Perform Visual Clustering

To cluster your items, you must first add each item to the Media Server training database. The following diagram shows how Media Server stores information you provide during training.

The "Media Server database" represents the Media Server datastore file or a database on an external database server. For information on setting up this database, see Set up a Training Database.

You can create visual clustering databases to organize your items. When you run visual clustering, Media Server compares all of the items within a single visual clustering database, and divides those items into clusters.

Media Server does not store a complete video in its database; it takes samples of the video content and uses them to generate the training that is necessary for clustering. By default, the samples are stored in the database, so that the training can be regenerated if the visual clustering algorithm is improved in a future version. If you prefer, Media Server can discard the samples after training. This results in a smaller database, but if the visual clustering algorithm is enhanced in future you would need to provide the source media again.

To perform visual clustering

  1. Create a visual clustering database by running the action CreateVisualClusteringDatabase.

    curl http://localhost:14000/action=CreateVisualClusteringDatabase -F database=BroadcastClips -F numsamples=20

    The action parameter numsamples specifies the number of samples to take from videos. Media Server uses these samples to generate the training necessary for clustering. Media Server always takes the same number of samples from each video, regardless of the video duration. This number cannot be changed after creating the database. Using a greater number of samples might result in better accuracy if your videos contain more than one main theme, but training will take longer. OpenText recommends starting with the default value of 20.

  2. Add each item to the database by running the action TrainVisualClusteringItem.

    curl http://localhost:14000/action=TrainVisualClusteringItem -F database=BroadcastClips -F identifier= item1 -F sourcedata=@video1.mp4

    If you want to discard the samples taken from videos, set the action parameter nullsourcedata=true.
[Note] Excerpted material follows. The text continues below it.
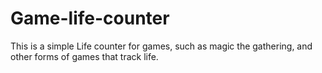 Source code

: # Game-life-counter
This is a simple Life counter for games, such as magic the gathering, and other forms of games that track life.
  3. Run the action ClusterVisualItems.

    curl http://localhost:14000/action=ClusterVisualItems -F database=BroadcastClips

    This action is asynchronous so Media Server always returns success accompanied by a token.

  4. Use the QueueInfo action to obtain the results:

    curl http://localhost:14000/action=QueueInfo -F queueaction=GetStatus -F queuename=ClusterVisualItems -F token=(from previous step)

You can run ClusterVisualItems as many times as necessary. For example, you could add more items to your database and then run the action again.